I didn’t really want to do this. Isn’t the point of blogging to write about what you want to write about? Well, yes, that and trying to experience a modicum of what it would be like to journal for a living while at the same time realising no one will ever pay you for your opinions.
Here I am anyway; reluctantly starting an article about AVB. I’m already sick of those three letters and he was announced (confirmed) as the new Spurs manager only yesterday (overnight my time). All it took was one reader (you know who you are) to request this and I was pulled to the keyboard like a fly to a… well, y’know.

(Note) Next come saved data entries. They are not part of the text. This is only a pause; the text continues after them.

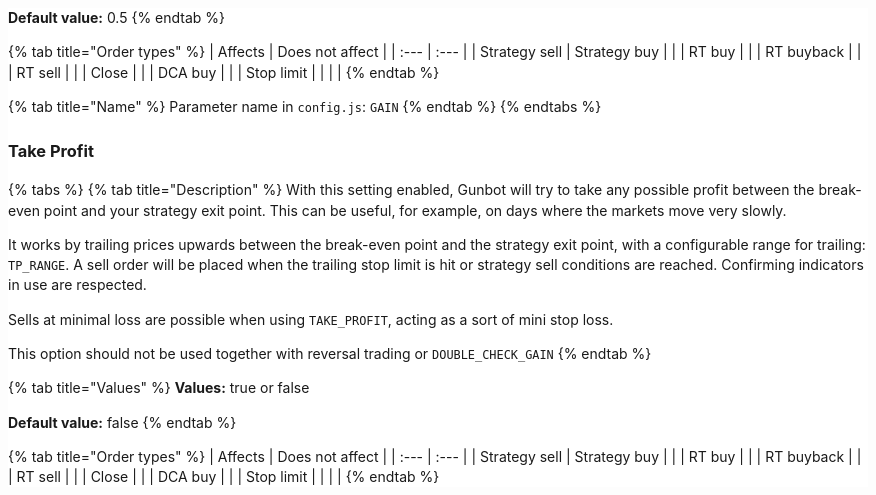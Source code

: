 **Default value:** 0.5
{% endtab %}

{% tab title="Order types" %}
| Affects | Does not affect |
| :--- | :--- |
| Strategy sell | Strategy buy |
|  | RT buy |
|  | RT buyback |
|  | RT sell |
|  | Close |
|  | DCA buy |
|  | Stop limit |
|  |  |
{% endtab %}

{% tab title="Name" %}
Parameter name in `config.js`: `GAIN`
{% endtab %}
{% endtabs %}

### Take Profit

{% tabs %}
{% tab title="Description" %}
With this setting enabled, Gunbot will try to take any possible profit between the break-even point and your strategy exit point. This can be useful, for example, on days where the markets move very slowly.

It works by trailing prices upwards between the break-even point and the strategy exit point, with a configurable range for trailing: `TP_RANGE`. A sell order will be placed when the trailing stop limit is hit or strategy sell conditions are reached. Confirming indicators in use are respected.

Sells at minimal loss are possible when using `TAKE_PROFIT`, acting as a sort of mini stop loss.

This option should not be used together with reversal trading or `DOUBLE_CHECK_GAIN`
{% endtab %}

{% tab title="Values" %}
**Values:** true or false

**Default value:** false
{% endtab %}

{% tab title="Order types" %}
| Affects | Does not affect |
| :--- | :--- |
| Strategy sell | Strategy buy |
|  | RT buy |
|  | RT buyback |
|  | RT sell |
|  | Close |
|  | DCA buy |
|  | Stop limit |
|  |  |
{% endtab %}
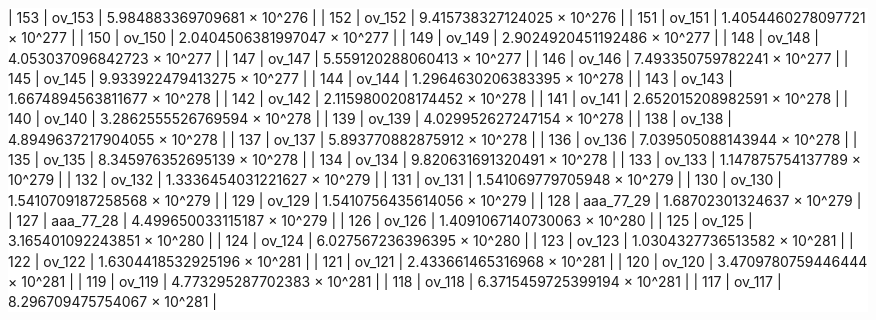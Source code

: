 | 153 | ov_153 | 5.984883369709681 × 10^276 |
| 152 | ov_152 | 9.415738327124025 × 10^276 |
| 151 | ov_151 | 1.4054460278097721 × 10^277 |
| 150 | ov_150 | 2.0404506381997047 × 10^277 |
| 149 | ov_149 | 2.9024920451192486 × 10^277 |
| 148 | ov_148 | 4.053037096842723 × 10^277 |
| 147 | ov_147 | 5.559120288060413 × 10^277 |
| 146 | ov_146 | 7.493350759782241 × 10^277 |
| 145 | ov_145 | 9.933922479413275 × 10^277 |
| 144 | ov_144 | 1.2964630206383395 × 10^278 |
| 143 | ov_143 | 1.6674894563811677 × 10^278 |
| 142 | ov_142 | 2.1159800208174452 × 10^278 |
| 141 | ov_141 | 2.652015208982591 × 10^278 |
| 140 | ov_140 | 3.2862555526769594 × 10^278 |
| 139 | ov_139 | 4.029952627247154 × 10^278 |
| 138 | ov_138 | 4.8949637217904055 × 10^278 |
| 137 | ov_137 | 5.893770882875912 × 10^278 |
| 136 | ov_136 | 7.039505088143944 × 10^278 |
| 135 | ov_135 | 8.345976352695139 × 10^278 |
| 134 | ov_134 | 9.820631691320491 × 10^278 |
| 133 | ov_133 | 1.147875754137789 × 10^279 |
| 132 | ov_132 | 1.3336454031221627 × 10^279 |
| 131 | ov_131 | 1.541069779705948 × 10^279 |
| 130 | ov_130 | 1.5410709187258568 × 10^279 |
| 129 | ov_129 | 1.5410756435614056 × 10^279 |
| 128 | aaa_77_29 | 1.68702301324637 × 10^279 |
| 127 | aaa_77_28 | 4.499650033115187 × 10^279 |
| 126 | ov_126 | 1.4091067140730063 × 10^280 |
| 125 | ov_125 | 3.165401092243851 × 10^280 |
| 124 | ov_124 | 6.027567236396395 × 10^280 |
| 123 | ov_123 | 1.0304327736513582 × 10^281 |
| 122 | ov_122 | 1.6304418532925196 × 10^281 |
| 121 | ov_121 | 2.433661465316968 × 10^281 |
| 120 | ov_120 | 3.4709780759446444 × 10^281 |
| 119 | ov_119 | 4.773295287702383 × 10^281 |
| 118 | ov_118 | 6.3715459725399194 × 10^281 |
| 117 | ov_117 | 8.296709475754067 × 10^281 |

There’s really nothing to say that hasn’t been discussed ad nauseum on various formats ever since he was installed as the favourite for the job three weeks ago. In summary:
- His Porto success was no fluke
- His Chelsea failure exposed some man-management issues, to say the least
- He needs to be more humble than at Chelsea and handle fragile footballers’ egos before instilling his ideas – though the Spurs dressing room contains a very different set of characters
- He’s shown balls/pride to return to the Premier League so soon
- He’ll face a hostile media pack (again) upset at seeing their mate ousted by nasty Daniel Levy – and ‘Arry still has his column in The Sun from which to launch verbal mortars
- He’ll need to find a new playmaker in the midfield once Modders hops off to the riches of the CL
- He has no strikers at the club apart from Jermain Defoe
- The defence is a bit shaky too
- And the GK is past it
A few negatives in there but the first point shines brightly. In one season he achieved more than Harry Redknapp did in 35 years of management and, as I’ve admitted before, Harry did relatively well at Spurs. It’s a definite risk, a big gamble. But to bridge the gap between peripheral top four contenders and the top of the league Spurs need to be bold.Since ENIC took over in 2000 the club has slowly positioned itself to make guerrilla raids on the top four – Liverpool’s demise has been an external factor in bolstering Spurs’ relative position. That was the easy part. But to establish Spurs in the top echelon the incremental improvement over a decade needs rocket fuel. Nowadays, that can be provided by billions of petrodollars (forget the fallacy that is FFP) or by a huge cultural shift within a club.
You can’t find a more different coach to Redknapp – a 65 year old macro-manager wedded to 4-4-2 – than AVB. With this appointment there can be no middle ground. He’ll either be Sir Bill Nich or Christian Gross. Either way, it all points to another thrilling ride for Spurs fans long conditioned to experiencing the exhilarating highs and crushing lows of supporting such a dramatically underachieving team. Once the season finally starts I suspect my enthusiasm for writing about AVB will be here to stay.